The Ballad of the Sad Cafe
《伤心咖啡馆之歌》-摘录
By Carson McCullers
What sort of thing, then, was this love?
爱到底是什么?
First of all, love is a joint experience between two persons.
它是发生在两个人之间的情感交织的体验。
But the fact that it is a joint experience does not mean that it is a similar experience to the two people involved.
虽说爱是两人情感交织的体验,但这并不意味着两个人对这份爱的感受是相同的。
There are the lover and the beloved, but these two come from different countries.
一段感情里,有爱得更多的那一个,也有被爱的那个。这两个人,对于这段感情有着截然不同的体验。
The lover feels in his soul that his love is a solitary thing.
爱得更深的那一个,在灵魂深处感受到自己的爱是一种孤独的付出。
He comes to know a new, strange loneliness and it is this knowledge which makes him suffer.

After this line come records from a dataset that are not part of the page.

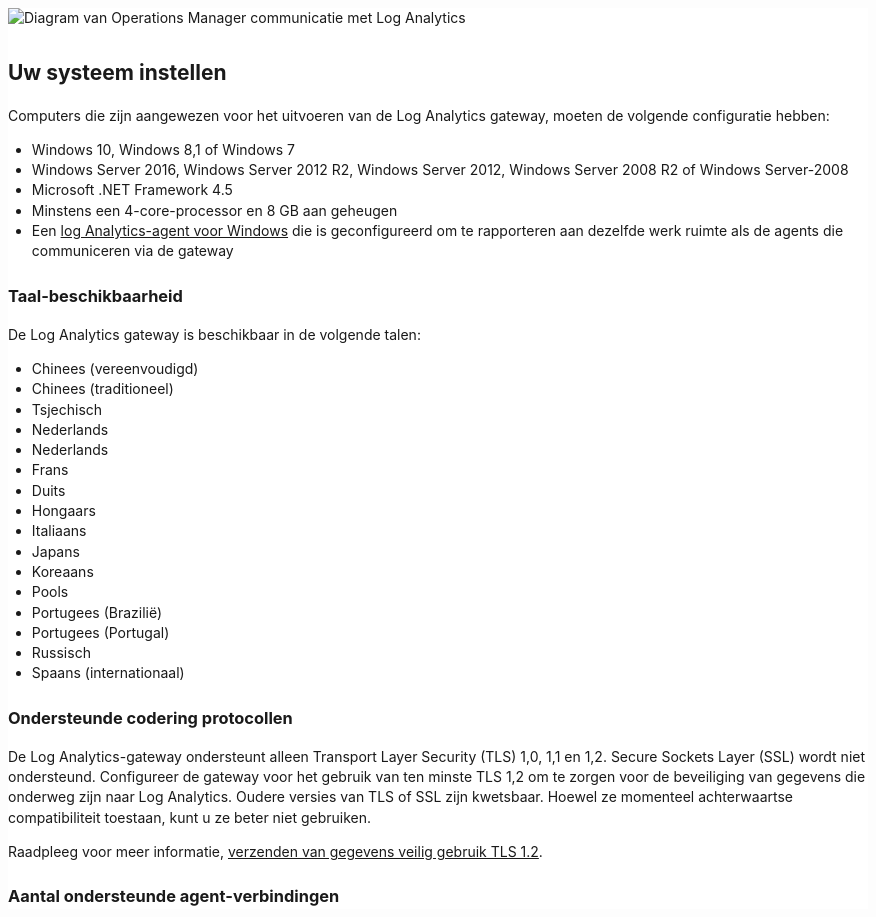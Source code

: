 ![Diagram van Operations Manager communicatie met Log Analytics](./media/gateway/log-analytics-agent-opsmgrconnect.png)

## <a name="set-up-your-system"></a>Uw systeem instellen

Computers die zijn aangewezen voor het uitvoeren van de Log Analytics gateway, moeten de volgende configuratie hebben:

* Windows 10, Windows 8,1 of Windows 7
* Windows Server 2016, Windows Server 2012 R2, Windows Server 2012, Windows Server 2008 R2 of Windows Server-2008
* Microsoft .NET Framework 4.5
* Minstens een 4-core-processor en 8 GB aan geheugen 
* Een [log Analytics-agent voor Windows](agent-windows.md) die is geconfigureerd om te rapporteren aan dezelfde werk ruimte als de agents die communiceren via de gateway

### <a name="language-availability"></a>Taal-beschikbaarheid

De Log Analytics gateway is beschikbaar in de volgende talen:

- Chinees (vereenvoudigd)
- Chinees (traditioneel)
- Tsjechisch
- Nederlands
- Nederlands
- Frans
- Duits
- Hongaars
- Italiaans
- Japans
- Koreaans
- Pools
- Portugees (Brazilië)
- Portugees (Portugal)
- Russisch
- Spaans (internationaal)

### <a name="supported-encryption-protocols"></a>Ondersteunde codering protocollen

De Log Analytics-gateway ondersteunt alleen Transport Layer Security (TLS) 1,0, 1,1 en 1,2.  Secure Sockets Layer (SSL) wordt niet ondersteund.  Configureer de gateway voor het gebruik van ten minste TLS 1,2 om te zorgen voor de beveiliging van gegevens die onderweg zijn naar Log Analytics. Oudere versies van TLS of SSL zijn kwetsbaar. Hoewel ze momenteel achterwaartse compatibiliteit toestaan, kunt u ze beter niet gebruiken.  

Raadpleeg voor meer informatie, [verzenden van gegevens veilig gebruik TLS 1.2](../../azure-monitor/platform/data-security.md#sending-data-securely-using-tls-12). 

### <a name="supported-number-of-agent-connections"></a>Aantal ondersteunde agent-verbindingen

他逐渐体会到一种新的、陌生的孤寂,正是这种体会使他痛苦无比。
So there is only one thing for the lover to do.
因此,他能做的只有一件事。
He must house his love within himself as best he can, he must create for himself a whole new inward world.
他必须尽可能深地把自己的爱禁锢在心中,他必须在心底为这份爱构筑一个全新的世界。
A world intense and strange, complete in himself.
这个世界里的情感强烈、疏离、自我成全。
This lover can be man, woman, child, or indeed any human creature on this earth.
这个付出爱的一方可以是男人、女人、孩子,可以是世界上任何一个人。
Now, the beloved can also be of any description.
至于被爱者,也可以是任何一类人。
The most outlandish people can be the stimulus for love.
再迥异的人,也可能成为爱情的触发剂。
A man may be a doddering great grandfather and still love only a strange girl he saw in the streets of Cheehaw one afternoon two decades past.
一个颤巍巍的老爷子可能仍然钟情于二十年前某日下午他在奇霍街头所见到的陌生姑娘。
The preacher may love a fallen woman.
牧师也许会爱上一个风尘女子。
The beloved may be treacherous, greasy headed, and given to evil habits.
被爱的人可能人品很坏,油头滑脑,染有不良恶习。
Yes, and the lover may see this as dearly as anyone else.
是的,那个爱着他的人,心底深知这些。
But that does not affect the evolution of his love one whit.
可是这丝毫也不影响他的感情的发展。
Therefore, the value and quality of any love is determined solely by the lover himself.
因此,任何一次恋爱的价值与质量纯粹取决于恋爱者本身。
It is for this reason that most of us would rather love than be loved.
正因如此,我们大多数人宁愿选择去爱一个不爱自己的人,而不愿被一个自己不爱的人爱上。
And the curt truth is that, in a deep secret way, the state of being beloved is intolerable to many.
一个非常简单却不易被察觉的事实是,被人爱,对于许多人来说,是无法忍受的。
The beloved fears and hates the lover, and with the best of reasons.
被爱者惧怕而且憎恨爱者,这也是有充分理由的。
For the lover is forever trying to strip bare his beloved.
因为付出爱的那一方总是想把他所爱的人,剥得连灵魂都裸露出来。
The lover craves any possible relation with the beloved, even if this experience can cause him only pain.
爱者疯狂地渴求与被爱者发生任何一种可能的关系,纵使这样做只能给自己带来痛苦。